Love can be a feeling. But on a day-to-day basis we cannot control our feelings, so the command to love, when it doesn’t seem frivolous and unrealistic, can often feel idealistic and unattainable. My old friend Norm used to tell me all the time that love is a verb – and that if we have any interest in talking about God and love, then we should be talking about action, not feeling.

I almost entirely agree with him. How we verb love is incredibly important. I can feel like getting healthier all the time, but if I don’t eat conscientiously, cut down on the whiskey and cigars, and go to the gym regularly, my feelings don’t matter. I can feel sorry for the man on the side of the road – my feelings will not get him a bed to sleep in. When St. James said faith without works is dead, this is basically what he meant: My feelings and beliefs about love are toothless unless I understand the verbness of love.

There is also something to be said for love as a noun – which is to say love is something and someone real. Love exists as something with which with whom we interact. I can too easily treat love as a benign concept, or worse, an ideal. Ideals are sort of terrible. They sit up there in the ether, gorgeous and untouchable. Love as a concept or ideal is benign at best. Love as a noun has substance and agency and power and consequences.

Consequences. The decision to love is the decision to attach myself to the power of God, the power that creates galaxies, softens hearts, and foments eternal life. How could that be benign?

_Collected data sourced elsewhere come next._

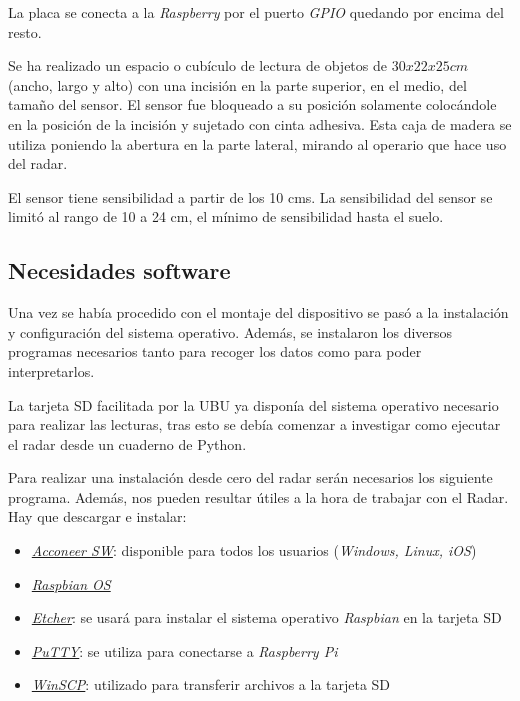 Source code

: La placa se conecta a la \textit{Raspberry} por el puerto \textit{GPIO} quedando por encima del resto.


Se ha realizado un espacio o cubículo de lectura de objetos de $30x22x25 cm$ (ancho, largo y alto) con una incisión en la parte superior, en el medio, del tamaño del sensor. El sensor fue bloqueado a su posición solamente colocándole en la posición de la incisión y sujetado con cinta adhesiva. Esta caja de madera se utiliza poniendo la abertura en la parte lateral, mirando al operario que hace uso del radar.
 
El sensor tiene sensibilidad a partir de los 10 cms. La sensibilidad del sensor se limitó al rango de 10 a 24 cm, el mínimo de sensibilidad hasta el suelo.


\subsection{Necesidades software}

Una vez se había procedido con el montaje del dispositivo se pasó a la instalación y configuración del sistema operativo. Además, se instalaron los diversos programas necesarios tanto para recoger los datos como para poder interpretarlos.

La tarjeta SD facilitada por la UBU ya disponía del sistema operativo necesario para realizar las lecturas, tras esto se debía comenzar a investigar como ejecutar el radar desde un cuaderno de Python.

Para realizar una instalación desde cero del radar serán necesarios los siguiente programa. Además, nos pueden resultar útiles a la hora de trabajar con el Radar. 
Hay que descargar e instalar: 
\begin{itemize}
\item \href{http://developer.acconeer.com}{\textit{Acconeer SW}}: disponible para todos los usuarios (\textit{Windows, Linux, iOS}) 
\item \href{www.raspberrypi.org}{\textit{Raspbian OS}} 
\item \href{http://www.etcher.io}{\textit{Etcher}}: se usará para instalar el sistema operativo \textit{Raspbian} en la tarjeta SD
\item \href{http://www.putty.org}{\textit{PuTTY}}: se utiliza para conectarse a \textit{Raspberry Pi}
\item \href{http://www.winscp.net}{\textit{WinSCP}}: utilizado para transferir archivos a la tarjeta SD
\end{itemize}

So, love is a verb and a noun and sometimes a feeling, and love is the commandment given to us by the God who is love. Neil Young once sang, “love’s the question, love’s the answer.” Which is beautiful and true and also how the hell does it help me?

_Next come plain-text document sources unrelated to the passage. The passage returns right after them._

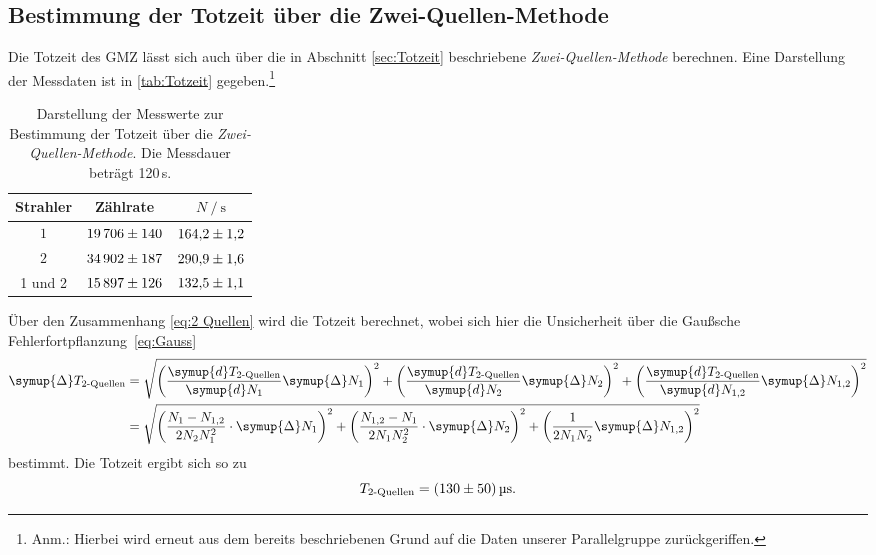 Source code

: \subsection{Bestimmung der Totzeit über die Zwei-Quellen-Methode}
Die Totzeit des GMZ lässt sich auch über die in Abschnitt \ref{sec:Totzeit} beschriebene \textit{Zwei-Quellen-Methode} berechnen. Eine Darstellung
der Messdaten ist in \autoref{tab:Totzeit} gegeben.\footnote{Anm.: Hierbei wird erneut aus dem bereits beschriebenen Grund auf die Daten 
unserer Parallelgruppe zurückgeriffen.}
\begin{table}[H]
    \centering
    \caption{Darstellung der Messwerte zur Bestimmung der Totzeit über die \textit{Zwei-Quellen-Methode}. Die Messdauer beträgt 120\,s.}
    \label{tab:Totzeit}
    \begin{tabular}{c S S}
      \toprule
      {Strahler} & {Zählrate} & {$N \mathbin{/} {\unit{\second}}$}\\
      \midrule
      $1$   & $\num{19706+-140}$ & $\num{164.2+-1.2}$ \\
      $2$   & $\num{34902+-187}$ & $\num{290.9+-1.6}$ \\
      {1 und 2} & $\num{15897+-126}$ & $\num{132.5+-1.1}$ \\
      \bottomrule
    \end{tabular}
  \end{table}
Über den Zusammenhang \eqref{eq:2 Quellen} wird die Totzeit berechnet, wobei sich hier die Unsicherheit über die Gaußsche 
Fehlerfortpflanzung~\eqref{eq:Gauss}
\begin{align*}
    \symup{\Delta}T_{\text{2-Quellen}} 
    &= \sqrt{\left(\frac{\symup{d}T_{\text{2-Quellen}}}{\symup{d}N_1}\symup{\Delta} N_1 \right)^2 
    + \left(\frac{\symup{d}T_{\text{2-Quellen}}}{\symup{d}N_2}\symup{\Delta} N_2 \right)^2
    + \left(\frac{\symup{d}T_{\text{2-Quellen}}}{\symup{d}N_{1,2}}\symup{\Delta} N_{1,2} \right)^2} \\
    &= \sqrt{\left(\frac{N_1 - N_{1,2}}{2N_2 N_1^2} \cdot \symup{\Delta}N_1 \right)^2 
    + \left(\frac{N_{1,2} - N_{1}}{2N_1 N_2^2} \cdot \symup{\Delta}N_2 \right)^2
    + \left( \frac{1}{2N_1 N_2}\symup{\Delta}N_{1,2}\right)^2}
\end{align*}
bestimmt.
Die Totzeit ergibt sich so zu
\begin{equation*}
    T_{\text{2-Quellen}} = \qty{130+-50}{\micro\second}.
\end{equation*}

 I want to talk about love in real time, in real life. I want to articulate a practical application of love. With that in mind how about this: Love is a lens through which we look at the world, at our lives, at our selves. In the Christian tradition it is said that God made the world, and that God made humans in God’s image. In practical terms then, to look through the lens of love is to try to find God’s presence in everyone I meet, in every situation in which I find myself – and then to honor that presence with my words and deeds.

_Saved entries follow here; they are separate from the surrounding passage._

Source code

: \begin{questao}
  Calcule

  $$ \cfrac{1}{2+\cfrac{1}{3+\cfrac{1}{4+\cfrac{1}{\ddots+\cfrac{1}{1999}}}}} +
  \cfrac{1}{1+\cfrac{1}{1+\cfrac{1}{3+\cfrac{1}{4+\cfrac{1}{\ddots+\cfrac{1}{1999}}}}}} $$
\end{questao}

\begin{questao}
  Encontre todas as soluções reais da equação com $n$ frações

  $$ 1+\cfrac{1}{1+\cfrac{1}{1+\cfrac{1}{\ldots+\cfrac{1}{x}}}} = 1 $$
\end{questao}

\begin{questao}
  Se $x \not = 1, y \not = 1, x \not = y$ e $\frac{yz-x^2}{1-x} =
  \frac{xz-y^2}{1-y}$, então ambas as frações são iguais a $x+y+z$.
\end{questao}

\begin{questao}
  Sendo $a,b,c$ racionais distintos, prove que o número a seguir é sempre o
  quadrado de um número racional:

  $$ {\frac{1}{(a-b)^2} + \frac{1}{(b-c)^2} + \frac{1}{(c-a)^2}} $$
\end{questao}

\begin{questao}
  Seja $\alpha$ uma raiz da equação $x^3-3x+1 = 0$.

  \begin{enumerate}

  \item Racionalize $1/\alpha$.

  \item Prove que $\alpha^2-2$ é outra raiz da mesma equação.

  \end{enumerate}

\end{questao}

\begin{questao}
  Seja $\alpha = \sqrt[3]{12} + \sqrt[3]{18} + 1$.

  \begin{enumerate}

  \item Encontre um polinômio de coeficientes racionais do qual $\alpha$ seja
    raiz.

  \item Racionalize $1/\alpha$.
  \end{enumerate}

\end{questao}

This is practical work. Because participating in the love for which we were made takes work even if we were made for it. And we need to say that out loud because when we don’t we get caught up in romantic notions of love as something that comes easy. Then when love becomes difficult, we misidentify and abandon it. “What good is it to love only the people who love you?” Jesus was known to ask, and this is what he was getting at. “Oh, you see God’s presence in people who like you and make your life easier? How nice! Are you interested in something deeper?”

When Jesus reaffirms the commandment to love your neighbor as yourself, he is speaking pragmatically, not idealistically. He is not prescribing a standard to which we should aspire: He is describing the lens through which we can look at everyday life. “Love your enemies and do good to those who hate you,” is not lofty abstract talk: It is the foundation for our participation in eternal life here and now.

I am thinking now about people who don’t like me. This is not theoretical: I know them and know why they don’t like me. That’s ok. That’s their right. How can I love them? Can I send them flowers and try to get them to like me again? Not likely. In some cases, I have tried that, and it did not work. Do I need to subject myself time and again to their dislike? Do I need to pretend I have happy feelings for them in order to follow the commandment to love?

No. I cannot make myself feel anything. And I cannot make others feel anything either. That’s a whole other podcast/blog – but let me say in short, we cannot make others feel or believe anything, and loving people is not about trying to fix them or change their minds. Robert Frost got it write when he wrote that “we love the things we love for what they are.”

On a practical level, I can love someone who hates me by refusing to hate them, by refusing to dehumanize them in my thoughts, words, and deeds. I can love them by even considering the reasons they don’t like me – even if I don’t agree with them, even if I think I am right. I can love them by insisting that they are made in God’s image, that God is present within them, that they are as complicated and messy as I am. I can love them by praying for them – and not some nonsense prayer where I pray for God to change their minds – I can pray that they experience love themselves, that God bless them.

Nothing theoretical or lofty about this, nothing self-righteous. We can seek daily to love people we don’t like, who don’t like us. We can refuse to give into our own temptation to hate them. You are completely capable of loving your enemies. In fact, God has made you to love like this. It’s why you are here.

I am going to keep writing about this because there seem to be so many practical objections to God’s command to love, and I want to talk about them. We have so many reasons not to do it, not to accept it, not to believe in it. But I am convinced more than ever that God has made us for love, whether we get it or not. I’m convinced that learning to get it is why we are here.